By: Brian Elliott
It’s no secret that the confirmation of Betsy DeVos as the 11th Secretary of Education, serving under the Trump administration, has been controversial. DeVos is a charter school advocate and a former Republican Party chairwoman in Michigan. Her stance on pro-school-choice has been praised by other advocates of school-choice. However, many supporters of public education feel their voices are not being heard and they are being misrepresented with the appointment of DeVos. Many of those involved in the SUNY system are skeptical about DeVos’ ability to serve as Secretary of Education.
Devin Bonner, President of The College at Brockport Student Government, was raised in a household of teachers. Being a product of public education herself, she believes there is something wrong with DeVos’ view on public education.
“If you are serving the public in education and primarily in public funded education, you should be a product of public education,” Bonner said. “Or if not a product [of public education], a supporter in the interests of people who have public education.”
Bonner, like many others, shares the concern that DeVos will not properly represent and advocate for public education. Bonner explains that nothing will get done through complaining, and if we want change, then we need to take action any chance we can get.
“Call your representatives and just by making those calls, it helps that much more,” Bonner said. “So continue to make those calls and we [BSG] can be a conduit for information, so if a student doesn’t know who their representative is, come into our office and we can help.”
Calling representatives is essential to the process but the problem that many people are coming across is they feel they don’t have a voice. It’s important to remember that the SUNY system has leadership that is fighting for our benefit.
Marc Cohen, President of the State University of New York Student Assembly, would like to meet and work with Secretary DeVos before making any professional opinions about her.
“She does not seem connected to the students of public education,” Cohen said. “But I will not engage in criticism until I have the opportunity to work with the secretary to ensure that student’s voices are heard.”
Being president of SUNY Student Assembly, Cohen acts as the voice for 64 SUNY campuses across the state. He wants to ensure SUNY that he will continue to make the student’s voices heard as he meets with the secretary in the future.
Having a representative in SUNY that advocates for public education isn’t all that needs to be done. Devon Smith, a resident director and graduate student in higher education at Brockport, wants to remind educators that they cannot bend to changes that will not benefit or further public education.
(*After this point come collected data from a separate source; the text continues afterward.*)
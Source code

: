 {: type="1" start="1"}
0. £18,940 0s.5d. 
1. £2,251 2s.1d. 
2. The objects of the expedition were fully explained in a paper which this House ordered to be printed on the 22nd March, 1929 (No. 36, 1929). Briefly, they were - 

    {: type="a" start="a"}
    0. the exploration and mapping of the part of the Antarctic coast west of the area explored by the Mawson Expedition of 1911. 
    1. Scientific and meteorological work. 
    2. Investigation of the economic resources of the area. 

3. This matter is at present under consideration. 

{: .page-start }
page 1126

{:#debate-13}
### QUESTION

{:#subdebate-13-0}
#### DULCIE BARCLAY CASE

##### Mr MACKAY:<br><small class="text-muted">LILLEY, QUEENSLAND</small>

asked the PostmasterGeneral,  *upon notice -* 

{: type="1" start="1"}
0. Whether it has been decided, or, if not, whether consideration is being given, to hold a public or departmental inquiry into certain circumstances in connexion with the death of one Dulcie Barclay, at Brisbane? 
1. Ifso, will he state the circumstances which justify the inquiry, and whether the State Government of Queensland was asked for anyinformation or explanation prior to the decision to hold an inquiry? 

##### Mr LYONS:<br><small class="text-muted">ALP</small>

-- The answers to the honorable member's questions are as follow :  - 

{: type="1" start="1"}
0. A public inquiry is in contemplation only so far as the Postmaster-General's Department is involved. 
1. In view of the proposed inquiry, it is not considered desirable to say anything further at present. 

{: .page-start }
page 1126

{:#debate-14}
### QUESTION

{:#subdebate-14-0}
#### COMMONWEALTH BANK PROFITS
“Higher Education professionals need to be diligent when it comes to changes that may be coming down the line so that we can better support our students if something that greatly hinders their ability to receive a college education is passed through Congress,” Smith said. “We are professionals who are here for the students, and no matter what, we will support them.”
DeVos being confirmed as the Secretary of Education is not the end of public education as long as we stay informed and stay aware. Students, educators, and supporters alike must do their part to make their voices heard and to preserve the well-being of public education for all.